The study identifies ApoL6 as a previously unrecognized, adipose-enriched LD-associated regulator of lipolysis that is sensitive to nutritional status. Mechanistically, ApoL6’s C-terminal domain directly binds the N-terminus of Plin1, preventing the critical Plin1–HSL interaction required for stimulated lipolysis. This explains reduced FFA/glycerol release upon ApoL6 overexpression and enhanced lipolysis upon its depletion. The lack of DAG accumulation with ApoL6 overexpression, along with reduced ATGL S406 phosphorylation, suggests a coordinated suppression of overall lipolysis beyond HSL, possibly via altered activation of ATGL, although direct binding to ATGL was not detected. Physiologically, ApoL6 modulates adiposity: its ablation protects against diet-induced obesity and improves glucose/insulin tolerance, whereas adipocyte-specific overexpression increases adiposity, inflammation, hepatic TAG accumulation, and insulin resistance. These data position ApoL6 as a gatekeeper of lipolysis linking feeding status to lipid mobilization and metabolic outcomes.
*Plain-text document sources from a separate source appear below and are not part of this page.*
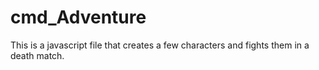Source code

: # cmd_Adventure
This is a javascript file that creates a few characters and fights them in a death match.
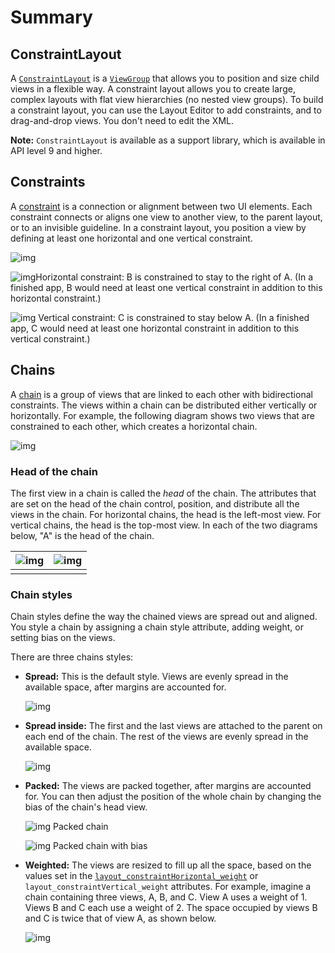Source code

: # Summary

## ConstraintLayout

A [`ConstraintLayout`](https://developer.android.com/reference/android/support/constraint/ConstraintLayout.html) is a [`ViewGroup`](http://developer.android.com/reference/android/view/ViewGroup.html) that allows you to position and size child views in a flexible way. A constraint layout allows you to create large, complex layouts with flat view hierarchies (no nested view groups). To build a constraint layout, you can use the Layout Editor to add constraints, and to drag-and-drop views. You don't need to edit the XML.

**Note:** `ConstraintLayout` is available as a support library, which is available in API level 9 and higher.

## Constraints

A [constraint](https://developer.android.com/training/constraint-layout/#constraints-overview) is a connection or alignment between two UI elements. Each constraint connects or aligns one view to another view, to the parent layout, or to an invisible guideline. In a constraint layout, you position a view by defining at least one horizontal and one vertical constraint.

![img](https://codelabs.developers.google.com/codelabs/kotlin-android-training-constraint-layout/img/be3c775dcb40cfe.png)

![img](https://codelabs.developers.google.com/codelabs/kotlin-android-training-constraint-layout/img/ec6ab16929700158.png)Horizontal constraint: B is constrained to stay to the right of A. (In a finished app, B would need at least one vertical constraint in addition to this horizontal constraint.)

![img](https://codelabs.developers.google.com/codelabs/kotlin-android-training-constraint-layout/img/b4e089773fc08bd9.png) Vertical constraint: C is constrained to stay below A. (In a finished app, C would need at least one horizontal constraint in addition to this vertical constraint.)

## Chains

A [chain](https://developer.android.com/training/constraint-layout/#constrain-chain) is a group of views that are linked to each other with bidirectional constraints. The views within a chain can be distributed either vertically or horizontally. For example, the following diagram shows two views that are constrained to each other, which creates a horizontal chain.

![img](https://codelabs.developers.google.com/codelabs/kotlin-android-training-constraint-layout/img/690fa1708662a4a9.png)

### Head of the chain

The first view in a chain is called the *head* of the chain. The attributes that are set on the head of the chain control, position, and distribute all the views in the chain. For horizontal chains, the head is the left-most view. For vertical chains, the head is the top-most view. In each of the two diagrams below, "A" is the head of the chain.

| ![img](https://codelabs.developers.google.com/codelabs/kotlin-android-training-constraint-layout/img/e822baed8a72bf3a.png) | ![img](https://codelabs.developers.google.com/codelabs/kotlin-android-training-constraint-layout/img/559c8ae4c80cc90f.png) |
| ------------------------------------------------------------ | ------------------------------------------------------------ |
|                                                              |                                                              |

### Chain styles

Chain styles define the way the chained views are spread out and aligned. You style a chain by assigning a chain style attribute, adding weight, or setting bias on the views.

There are three chains styles:

- **Spread:** This is the default style. Views are evenly spread in the available space, after margins are accounted for.

  ![img](https://codelabs.developers.google.com/codelabs/kotlin-android-training-constraint-layout/img/d57e8cdbe225181f.png)

- **Spread inside:** The first and the last views are attached to the parent on each end of the chain. The rest of the views are evenly spread in the available space.

  ![img](https://codelabs.developers.google.com/codelabs/kotlin-android-training-constraint-layout/img/8ee14c6b5164afef.png)

- **Packed:** The views are packed together, after margins are accounted for. You can then adjust the position of the whole chain by changing the bias of the chain's head view.

  ![img](https://codelabs.developers.google.com/codelabs/kotlin-android-training-constraint-layout/img/16bb057b065865c6.png) Packed chain

  ![img](https://codelabs.developers.google.com/codelabs/kotlin-android-training-constraint-layout/img/c893437f3a9c3f06.png) Packed chain with bias

- **Weighted:** The views are resized to fill up all the space, based on the values set in the [`layout_constraintHorizontal_weight`](https://developer.android.com/reference/android/support/constraint/ConstraintLayout) or `layout_constraintVertical_weight` attributes. For example, imagine a chain containing three views, A, B, and C. View A uses a weight of 1. Views B and C each use a weight of 2. The space occupied by views B and C is twice that of view A, as shown below.

  ![img](https://codelabs.developers.google.com/codelabs/kotlin-android-training-constraint-layout/img/91ca5b204a0141ed.png)

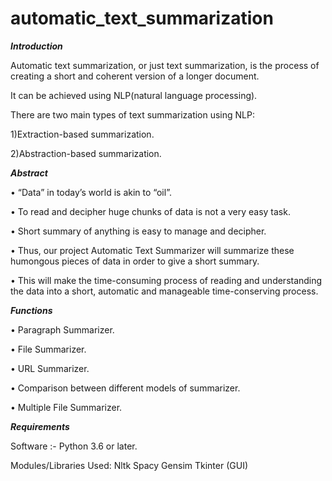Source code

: # automatic_text_summarization

***Introduction***

Automatic text summarization, or just text summarization, is the process of creating a short and coherent version of a longer document.

It can be achieved using NLP(natural language processing). 


There are two main types of text summarization using NLP: 

1)Extraction-based summarization. 

2)Abstraction-based summarization.

***Abstract***

• “Data” in today’s world is akin to “oil”. 

• To read and decipher huge chunks of data is not a very easy task. 

• Short summary of anything is easy to manage and decipher. 

• Thus, our project Automatic Text Summarizer will summarize these humongous pieces of data in order to give a short summary. 

• This will make the time-consuming process of reading and understanding the data into a short, automatic and manageable time-conserving process. 


***Functions*** 

• Paragraph Summarizer. 

• File Summarizer. 

• URL Summarizer. 

• Comparison between different models of summarizer. 

• Multiple File Summarizer. 


***Requirements***

Software :-
Python 3.6 or later.

Modules/Libraries Used:
Nltk
Spacy
Gensim
Tkinter (GUI)







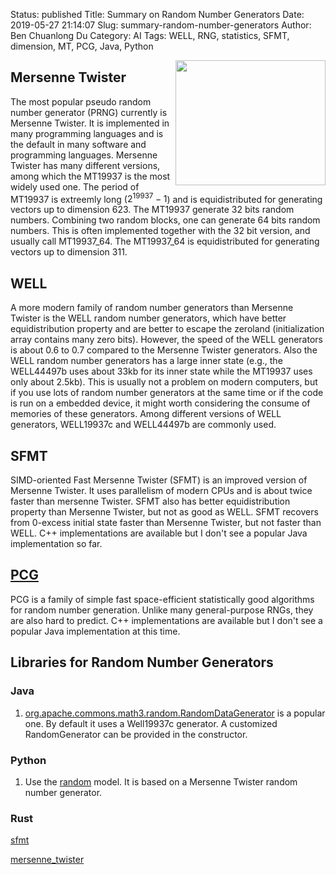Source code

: Status: published
Title: Summary on Random Number Generators
Date: 2019-05-27 21:14:07
Slug: summary-random-number-generators
Author: Ben Chuanlong Du
Category: AI
Tags: WELL, RNG, statistics, SFMT, dimension, MT, PCG, Java, Python

<img src="http://www.legendu.net/media/rng/random-number-generator.png" height="200" width="240" align="right"/>

## Mersenne Twister

The most popular pseudo random number generator (PRNG) currently is Mersenne Twister. 
It is implemented in many programming languages 
and is the default in many software and programming languages.
Mersenne Twister has many different versions, 
among which the MT19937 is the most widely used one. 
The period of MT19937 is extreemly long ($2^{19937}-1$)
and is equidistributed for generating vectors up to dimension 623. 
The MT19937 generate 32 bits random numbers. 
Combining two random blocks, 
one can generate 64 bits random numbers.
This is often implemented together with the 32 bit version, 
and usually call MT19937_64.
The MT19937_64 is equidistributed for generating vectors up to dimension 311.

## WELL

A more modern family of random number generators than Mersenne Twister 
is the WELL random number generators, 
which have better equidistribution property and are better to escape the zeroland 
(initialization array contains many zero bits). 
However, 
the speed of the WELL generators is about 0.6 to 0.7 compared to the Mersenne Twister generators. 
Also the WELL random number generators has a large inner state 
(e.g., the WELL44497b uses about 33kb for its inner state while the MT19937 uses only about 2.5kb). 
This is usually not a problem on modern computers, 
but if you use lots of random number generators at the same time 
or if the code is run on a embedded device, 
it might worth considering the consume of memories of these generators. 
Among different versions of WELL generators, 
WELL19937c and WELL44497b are commonly used. 

## SFMT 

SIMD-oriented Fast Mersenne Twister (SFMT) is an improved version of Mersenne Twister. 
It uses parallelism of modern CPUs and is about twice faster than mersenne Twister. 
SFMT also has better equidistribution property than Mersenne Twister, 
but not as good as WELL.
SFMT recovers from 0-excess initial state faster than Mersenne Twister, 
but not faster than WELL.
C++ implementations are available but I don't see a popular Java implementation so far.

## [PCG](http://www.pcg-random.org/)

PCG is a family of simple fast space-efficient statistically good algorithms 
for random number generation. 
Unlike many general-purpose RNGs, 
they are also hard to predict.
C++ implementations are available but I don't see a popular Java implementation at this time.


## Libraries for Random Number Generators

### Java 

1. [org.apache.commons.math3.random.RandomDataGenerator](http://commons.apache.org/proper/commons-math/javadocs/api-3.6/org/apache/commons/math3/random/RandomDataGenerator.html)
    is a popular one. 
    By default it uses a Well19937c generator.
    A customized RandomGenerator can be provided in the constructor.

### Python

1. Use the [random](https://docs.python.org/3/library/random.html) model.
    It is based on a Mersenne Twister random number generator.

### Rust 

[sfmt](https://lib.rs/crates/sfmt)

[mersenne_twister](https://lib.rs/crates/mersenne_twister)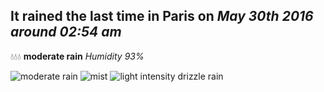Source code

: ## It rained the last time in Paris on *May 30th 2016 around 02:54 am*
💧💧💧  **moderate rain** *Humidity 93%*

![moderate rain](http://openweathermap.org/img/w/10n.png) ![mist](http://openweathermap.org/img/w/50n.png) ![light intensity drizzle rain](http://openweathermap.org/img/w/09n.png)
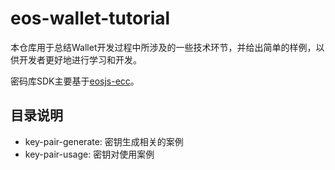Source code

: # eos-wallet-tutorial
本仓库用于总结Wallet开发过程中所涉及的一些技术环节，并给出简单的样例，以供开发者更好地进行学习和开发。

密码库SDK主要基于[eosjs-ecc](https://github.com/EOSIO/eosjs-ecc)。

## 目录说明
- key-pair-generate: 密钥生成相关的案例
- key-pair-usage: 密钥对使用案例
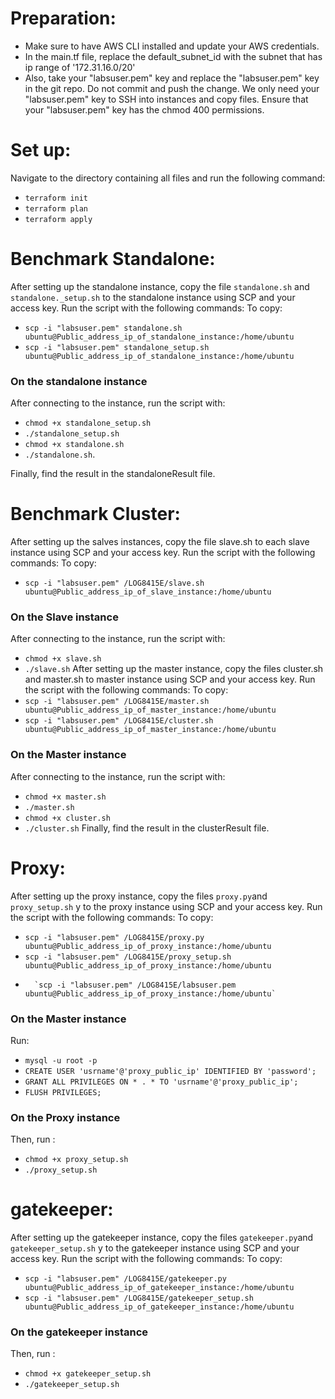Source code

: # Preparation:
- Make sure to have AWS CLI installed and update your AWS credentials.
- In the main.tf file, replace the default_subnet_id with the subnet that has ip range of '172.31.16.0/20'
- Also, take your "labsuser.pem" key and replace the "labsuser.pem" key in the git repo. Do not commit and push the change. We only need your "labsuser.pem" key to SSH into instances and copy files. Ensure that your "labsuser.pem" key has the chmod 400 permissions.

 # Set up:
Navigate to the directory containing all files and run the following command:
-	`terraform init`
-	`terraform plan`
-	`terraform apply`

# Benchmark Standalone:
After setting up the standalone instance, copy the file `standalone.sh` and `standalone._setup.sh` to the standalone instance using SCP and your access key. Run the script with the following commands:
To copy: 
-	`scp -i "labsuser.pem" standalone.sh ubuntu@Public_address_ip_of_standalone_instance:/home/ubuntu`
-	`scp -i "labsuser.pem" standalone_setup.sh ubuntu@Public_address_ip_of_standalone_instance:/home/ubuntu`
### On the standalone instance
After connecting to the instance, run the script with:
-	`chmod +x standalone_setup.sh`
-	`./standalone_setup.sh`
-	`chmod +x standalone.sh`
-	`./standalone.sh`.
  
Finally, find the result in the standaloneResult file.
# Benchmark Cluster:

After setting up the salves instances, copy the file slave.sh to each slave instance using SCP and your access key. Run the script with the following commands:
To copy: 
-	`scp -i "labsuser.pem" /LOG8415E/slave.sh ubuntu@Public_address_ip_of_slave_instance:/home/ubuntu`
### On the Slave instance
After connecting to the instance, run the script with:
-	`chmod +x slave.sh`
-	`./slave.sh`
After setting up the master instance, copy the files cluster.sh and master.sh to master instance using SCP and your access key. Run the script with the following commands:
To copy: 
-	`scp -i "labsuser.pem" /LOG8415E/master.sh ubuntu@Public_address_ip_of_master_instance:/home/ubuntu`
 -	`scp -i "labsuser.pem" /LOG8415E/cluster.sh ubuntu@Public_address_ip_of_master_instance:/home/ubuntu`
### On the Master instance
After connecting to the instance, run the script with:
-	`chmod +x master.sh`
-	`./master.sh`
-	`chmod +x cluster.sh`
-	`./cluster.sh`
Finally, find the result in the clusterResult file.
 # Proxy:
After setting up the proxy instance, copy the files `proxy.py`and `proxy_setup.sh` y to the proxy instance using SCP and your access key. Run the script with the following commands:
To copy: 
-	`scp -i "labsuser.pem" /LOG8415E/proxy.py ubuntu@Public_address_ip_of_proxy_instance:/home/ubuntu`
-	`scp -i "labsuser.pem" /LOG8415E/proxy_setup.sh ubuntu@Public_address_ip_of_proxy_instance:/home/ubuntu`
-		`scp -i "labsuser.pem" /LOG8415E/labsuser.pem ubuntu@Public_address_ip_of_proxy_instance:/home/ubuntu`
  
### On the Master instance
Run:
- `mysql -u root -p`
-	`CREATE USER 'usrname'@'proxy_public_ip' IDENTIFIED BY 'password';`
-	`GRANT ALL PRIVILEGES ON * . * TO 'usrname'@'proxy_public_ip';`
-	`FLUSH PRIVILEGES;`
### On the Proxy instance
Then, run :
- `chmod +x proxy_setup.sh`
- `./proxy_setup.sh`
 # gatekeeper:
After setting up the gatekeeper instance, copy the files `gatekeeper.py`and `gatekeeper_setup.sh` y to the gatekeeper instance using SCP and your access key. Run the script with the following commands:
To copy: 
-	`scp -i "labsuser.pem" /LOG8415E/gatekeeper.py ubuntu@Public_address_ip_of_gatekeeper_instance:/home/ubuntu`
-	`scp -i "labsuser.pem" /LOG8415E/gatekeeper_setup.sh ubuntu@Public_address_ip_of_gatekeeper_instance:/home/ubuntu`
### On the gatekeeper instance
Then, run :
- `chmod +x gatekeeper_setup.sh`
- `./gatekeeper_setup.sh`
 
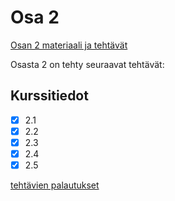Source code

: # Osa 2

[Osan 2 materiaali ja tehtävät](https://fullstackopen.com/osa2)

Osasta 2 on tehty seuraavat tehtävät:

## Kurssitiedot

- [x] 2.1
- [x] 2.2
- [x] 2.3
- [x] 2.4
- [x] 2.5

[tehtävien palautukset](kurssitiedot/)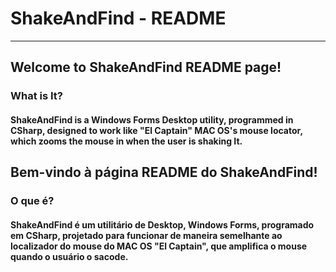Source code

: # ShakeAndFind - README
_____

## Welcome to ShakeAndFind README page!

### What is It?
#### **ShakeAndFind** is a Windows Forms Desktop utility, programmed in CSharp, designed to work like "El Captain" MAC OS's mouse locator, which zooms the mouse in when the user is shaking It.

## Bem-vindo à página README do ShakeAndFind!

### O que é?
#### **ShakeAndFind** é um utilitário de Desktop, Windows Forms, programado em CSharp, projetado para funcionar de maneira semelhante ao localizador do mouse do MAC OS "El Captain", que amplifica o mouse quando o usuário o sacode.
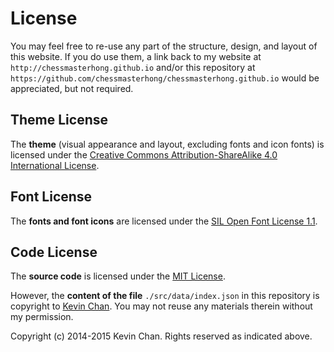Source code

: # License

You may feel free to re-use any part of the structure, design, and layout of this website. If you do use them, a link back to my website at `http://chessmasterhong.github.io` and/or this repository at `https://github.com/chessmasterhong/chessmasterhong.github.io` would be appreciated, but not required.

## Theme License

The **theme** (visual appearance and layout, excluding fonts and icon fonts) is licensed under the [Creative Commons Attribution-ShareAlike 4.0 International License](https://creativecommons.org/licenses/by-sa/4.0/).

## Font License

The **fonts and font icons** are licensed under the [SIL Open Font License 1.1](http://scripts.sil.org/OFL).

## Code License

The **source code** is licensed under the [MIT License](http://opensource.org/licenses/MIT).

However, the **content of the file** `./src/data/index.json` in this repository is copyright to [Kevin Chan](http://github.com/chessmasterhong). You may not reuse any materials therein without my permission.


Copyright (c) 2014-2015 Kevin Chan. Rights reserved as indicated above.
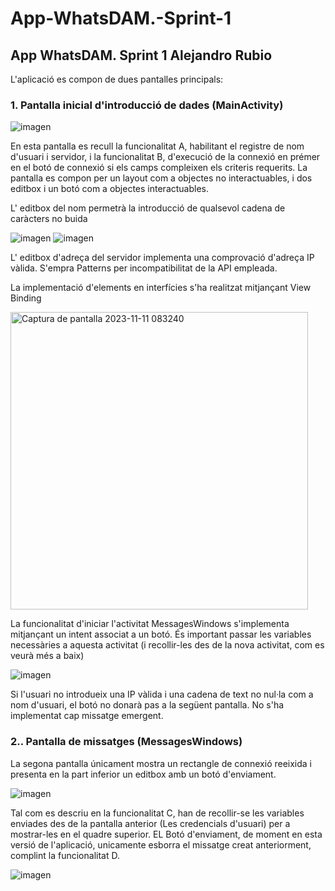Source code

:# App-WhatsDAM.-Sprint-1
## App WhatsDAM. Sprint 1 Alejandro Rubio

L'aplicació es compon de dues pantalles principals:

### 1. Pantalla inicial d'introducció de dades (MainActivity)

![imagen](https://github.com/alejandrorubio29/App-WhatsDAM.-Sprint-1/assets/145864071/1bd8410c-856c-4474-b01f-98569b551e28)

En esta pantalla es recull la funcionalitat A, habilitant el registre de nom d'usuari i servidor, i la funcionalitat B, d'execució de la connexió en prémer en el botó de connexió si els camps compleixen els criteris requerits. La pantalla es compon per un layout com a objectes no interactuables, i dos editbox i un botó com a objectes interactuables.

L' editbox del nom permetrà la introducció de qualsevol cadena de caràcters no buida

![imagen](https://github.com/alejandrorubio29/App-WhatsDAM.-Sprint-1/assets/145864071/0a598c4e-d408-450d-91b7-ae90c423ad35)
![imagen](https://github.com/alejandrorubio29/App-WhatsDAM.-Sprint-1/assets/145864071/fd90aa6c-5b8b-419e-9d2f-c13a6dee372a)

L' editbox d'adreça del servidor implementa una comprovació d'adreça IP vàlida. S'empra Patterns per incompatibilitat de la API empleada.

La implementació d'elements en interfícies s'ha realitzat mitjançant View Binding

<img width="476" alt="Captura de pantalla 2023-11-11 083240" src="https://github.com/alejandrorubio29/App-WhatsDAM.-Sprint-1/assets/145864071/0ae6cfa9-c464-4591-b42c-c3d5c1f13ae5">

La funcionalitat d'iniciar l'activitat MessagesWindows s'implementa mitjançant un intent associat a un botó. És important passar les variables necessàries a aquesta activitat (i recollir-les des de la nova activitat, com es veurà més a baix)

![imagen](https://github.com/alejandrorubio29/App-WhatsDAM.-Sprint-1/assets/145864071/9ff9889c-072e-423b-aa3a-70fbe9b3e3ba)

Si l'usuari no introdueix una IP vàlida i una cadena de text no nul·la com a nom d'usuari, el botó no donarà pas a la següent pantalla. No s'ha implementat cap missatge emergent. 

### 2.. Pantalla de missatges (MessagesWindows)

La segona pantalla únicament mostra un rectangle de connexió reeixida i presenta en la part inferior un editbox amb un botó d'enviament.

![imagen](https://github.com/alejandrorubio29/App-WhatsDAM.-Sprint-1/assets/145864071/6c639ee7-b422-4a6d-ba4f-2d50ace246d1)

Tal com es descriu en la funcionalitat C, han de recollir-se les variables enviades des de la pantalla anterior (Les credencials d'usuari) per a mostrar-les en el quadre superior.
EL Botó d'enviament, de moment en esta versió de l'aplicació, unicamente esborra el missatge creat anteriorment, complint la funcionalitat D. 

![imagen](https://github.com/alejandrorubio29/App-WhatsDAM.-Sprint-1/assets/145864071/06efc6c5-3251-41b9-b959-489ddbfc88e0)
This work establishes ApoL6 as a lipid droplet protein that inhibits adipocyte lipolysis by directly binding Plin1 and disrupting Plin1–HSL interaction. ApoL6 is induced by feeding, localizes to LD via phosphoinositide interactions, and its gain- or loss-of-function bidirectionally modulates TAG storage, adiposity, and systemic glucose/insulin homeostasis in mice. ApoL6 thus represents a potential therapeutic target for obesity, insulin resistance, and fatty liver disease. Future research should define how ApoL6 influences ATGL activation (e.g., S406 phosphorylation), elucidate regulation of ApoL6 abundance and turnover across nutritional states, assess ApoL6’s roles in non-adipose tissues (e.g., liver in HFD/aging), explore the relevance of human ApoL6 genetic variation to lipid traits, and evaluate pharmacologic strategies to modulate ApoL6–Plin1 interaction.

• The precise mechanism by which ApoL6 overexpression lowers ATGL S406 phosphorylation and suppresses ATGL activity is not resolved; no direct ApoL6–ATGL binding was detected by pull-down despite co-IP within complexes.
• Although ApoL6’s PIP2 binding maps to its C-terminus, the functional importance of specific lipid interactions for LD targeting versus lipolysis inhibition needs further clarification, as lipolysis inhibition was maintained with a PIP2-binding mutant.
• The aP2 promoter can be active in non-adipocyte lineages (e.g., macrophages); an adiponectin promoter TG line was used to corroborate adipocyte specificity, but off-target expression cannot be completely excluded.
• Most mechanistic studies were performed in mouse and cultured adipocytes; translational relevance to human adipose tissue physiology and metabolic disease requires further validation.
• Sex differences were only partially examined; comprehensive sex-specific analyses were limited.
• Sample sizes were modest in some assays; while effects were replicated, broader cohorts would strengthen generalizability.